For this demo, we will use the [MIT Restaurant Corpus](https://groups.csail.mit.edu/sls/downloads/restaurant/) -- a dataset of transcriptions of spoken utterances about restaurants.

The dataset has following entity types:

* 'B-Rating'
* 'I-Rating',
* 'B-Amenity',
* 'I-Amenity',
* 'B-Location',
* 'I-Location',
* 'B-Restaurant_Name',
* 'I-Restaurant_Name',
* 'B-Price',
* 'B-Hours',
* 'I-Hours',
* 'B-Dish',
* 'I-Dish',
* 'B-Cuisine',
* 'I-Price',
* 'I-Cuisine'

Let us load the dataset and see what are we working with.

In [292]:
with open('../data/sent_train', 'r') as train_sent_file:
  train_sentences = train_sent_file.readlines()

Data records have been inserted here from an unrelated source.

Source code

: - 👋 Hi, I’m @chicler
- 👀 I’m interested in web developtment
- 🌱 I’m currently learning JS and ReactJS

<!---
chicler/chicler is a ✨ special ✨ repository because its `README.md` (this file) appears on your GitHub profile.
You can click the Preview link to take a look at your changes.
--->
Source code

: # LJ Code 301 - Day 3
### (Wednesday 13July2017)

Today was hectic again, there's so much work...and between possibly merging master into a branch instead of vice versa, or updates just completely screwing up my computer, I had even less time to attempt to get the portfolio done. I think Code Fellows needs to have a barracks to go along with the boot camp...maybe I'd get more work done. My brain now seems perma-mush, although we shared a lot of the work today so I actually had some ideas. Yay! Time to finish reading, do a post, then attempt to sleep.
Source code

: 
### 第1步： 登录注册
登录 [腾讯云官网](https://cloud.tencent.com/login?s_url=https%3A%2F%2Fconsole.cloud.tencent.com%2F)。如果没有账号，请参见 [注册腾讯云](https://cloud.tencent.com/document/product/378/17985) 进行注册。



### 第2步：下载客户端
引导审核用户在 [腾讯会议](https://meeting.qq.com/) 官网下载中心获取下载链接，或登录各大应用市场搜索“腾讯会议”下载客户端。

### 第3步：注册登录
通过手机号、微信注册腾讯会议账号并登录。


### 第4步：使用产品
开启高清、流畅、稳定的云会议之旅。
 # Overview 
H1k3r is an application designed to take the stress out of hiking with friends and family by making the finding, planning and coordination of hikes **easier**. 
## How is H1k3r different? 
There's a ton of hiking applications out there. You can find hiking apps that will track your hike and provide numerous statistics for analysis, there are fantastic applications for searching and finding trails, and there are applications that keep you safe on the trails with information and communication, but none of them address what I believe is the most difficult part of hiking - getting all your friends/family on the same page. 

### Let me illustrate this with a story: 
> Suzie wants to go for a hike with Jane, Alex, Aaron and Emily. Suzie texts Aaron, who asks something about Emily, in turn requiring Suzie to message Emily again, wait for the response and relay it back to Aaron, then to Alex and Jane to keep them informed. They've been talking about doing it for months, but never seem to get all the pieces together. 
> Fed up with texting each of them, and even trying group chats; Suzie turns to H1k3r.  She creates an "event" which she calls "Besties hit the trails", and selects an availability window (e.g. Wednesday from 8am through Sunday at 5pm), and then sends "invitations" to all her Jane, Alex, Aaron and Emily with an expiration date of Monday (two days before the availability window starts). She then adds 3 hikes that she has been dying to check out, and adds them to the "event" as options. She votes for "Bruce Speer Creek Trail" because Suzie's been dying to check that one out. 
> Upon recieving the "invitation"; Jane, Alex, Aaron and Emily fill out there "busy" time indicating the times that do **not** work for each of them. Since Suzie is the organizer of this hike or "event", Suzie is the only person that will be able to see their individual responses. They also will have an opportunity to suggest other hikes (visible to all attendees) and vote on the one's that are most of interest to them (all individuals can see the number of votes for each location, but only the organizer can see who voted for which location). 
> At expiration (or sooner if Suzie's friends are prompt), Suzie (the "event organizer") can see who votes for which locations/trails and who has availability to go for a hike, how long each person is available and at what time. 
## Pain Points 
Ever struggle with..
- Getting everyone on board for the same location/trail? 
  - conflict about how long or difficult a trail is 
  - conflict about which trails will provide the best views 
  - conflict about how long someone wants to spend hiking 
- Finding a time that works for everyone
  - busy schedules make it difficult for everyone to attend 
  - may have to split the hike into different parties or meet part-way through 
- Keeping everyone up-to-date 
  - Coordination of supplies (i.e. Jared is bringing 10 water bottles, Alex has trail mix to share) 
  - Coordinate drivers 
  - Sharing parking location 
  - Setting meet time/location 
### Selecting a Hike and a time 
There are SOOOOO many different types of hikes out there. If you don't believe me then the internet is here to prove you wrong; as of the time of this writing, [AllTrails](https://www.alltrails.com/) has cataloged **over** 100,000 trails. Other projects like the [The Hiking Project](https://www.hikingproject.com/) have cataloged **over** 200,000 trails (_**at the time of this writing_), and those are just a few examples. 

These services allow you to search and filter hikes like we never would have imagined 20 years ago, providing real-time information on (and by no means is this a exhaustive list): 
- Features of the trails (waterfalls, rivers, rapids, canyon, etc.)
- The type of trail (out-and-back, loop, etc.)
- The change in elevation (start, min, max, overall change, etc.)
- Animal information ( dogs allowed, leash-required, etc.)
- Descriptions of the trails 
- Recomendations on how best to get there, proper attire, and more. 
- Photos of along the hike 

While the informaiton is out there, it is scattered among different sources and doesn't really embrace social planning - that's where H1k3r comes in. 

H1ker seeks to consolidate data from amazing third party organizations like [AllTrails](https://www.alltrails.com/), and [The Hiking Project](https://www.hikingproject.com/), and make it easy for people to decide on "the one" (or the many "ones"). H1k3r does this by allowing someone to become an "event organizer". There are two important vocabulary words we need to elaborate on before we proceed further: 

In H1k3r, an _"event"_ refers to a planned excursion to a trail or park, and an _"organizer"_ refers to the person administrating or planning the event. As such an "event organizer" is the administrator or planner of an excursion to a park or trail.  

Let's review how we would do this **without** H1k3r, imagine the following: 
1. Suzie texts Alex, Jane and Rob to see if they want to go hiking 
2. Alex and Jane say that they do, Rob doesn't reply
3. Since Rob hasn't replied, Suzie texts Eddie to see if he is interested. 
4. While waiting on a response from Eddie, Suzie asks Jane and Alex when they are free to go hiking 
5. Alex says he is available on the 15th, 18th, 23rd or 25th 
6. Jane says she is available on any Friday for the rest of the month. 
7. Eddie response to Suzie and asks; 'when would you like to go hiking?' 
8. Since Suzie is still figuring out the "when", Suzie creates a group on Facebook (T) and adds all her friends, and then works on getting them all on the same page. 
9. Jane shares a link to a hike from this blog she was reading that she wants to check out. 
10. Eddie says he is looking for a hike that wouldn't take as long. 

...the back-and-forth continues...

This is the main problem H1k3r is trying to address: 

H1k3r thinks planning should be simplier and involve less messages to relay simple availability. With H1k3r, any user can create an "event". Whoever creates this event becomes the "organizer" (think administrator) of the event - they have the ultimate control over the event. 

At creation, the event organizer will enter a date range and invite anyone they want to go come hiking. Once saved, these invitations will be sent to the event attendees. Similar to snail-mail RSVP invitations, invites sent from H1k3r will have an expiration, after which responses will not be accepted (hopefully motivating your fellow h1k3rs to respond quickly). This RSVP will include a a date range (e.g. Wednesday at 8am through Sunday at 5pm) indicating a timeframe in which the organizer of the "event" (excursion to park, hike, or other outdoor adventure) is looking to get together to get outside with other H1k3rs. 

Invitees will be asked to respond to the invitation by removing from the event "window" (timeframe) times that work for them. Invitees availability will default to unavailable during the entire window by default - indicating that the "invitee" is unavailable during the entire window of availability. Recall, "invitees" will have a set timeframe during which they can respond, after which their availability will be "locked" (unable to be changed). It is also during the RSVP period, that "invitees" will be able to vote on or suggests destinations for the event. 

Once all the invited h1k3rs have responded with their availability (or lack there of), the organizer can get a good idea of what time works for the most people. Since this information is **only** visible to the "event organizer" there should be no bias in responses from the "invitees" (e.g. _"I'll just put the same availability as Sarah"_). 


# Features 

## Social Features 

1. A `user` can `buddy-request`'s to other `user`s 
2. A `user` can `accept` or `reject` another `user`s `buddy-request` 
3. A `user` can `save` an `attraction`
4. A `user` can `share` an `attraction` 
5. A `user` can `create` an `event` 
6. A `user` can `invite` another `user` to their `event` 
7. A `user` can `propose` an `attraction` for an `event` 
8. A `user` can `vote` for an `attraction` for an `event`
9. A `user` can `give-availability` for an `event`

with open('../data/label_train', 'r') as train_labels_file:
  train_labels = train_labels_file.readlines()

with open('../data/sent_test', 'r') as test_sent_file:
  test_sentences = test_sent_file.readlines()

with open('../data/label_test', 'r') as test_labels_file:
  test_labels = test_labels_file.readlines()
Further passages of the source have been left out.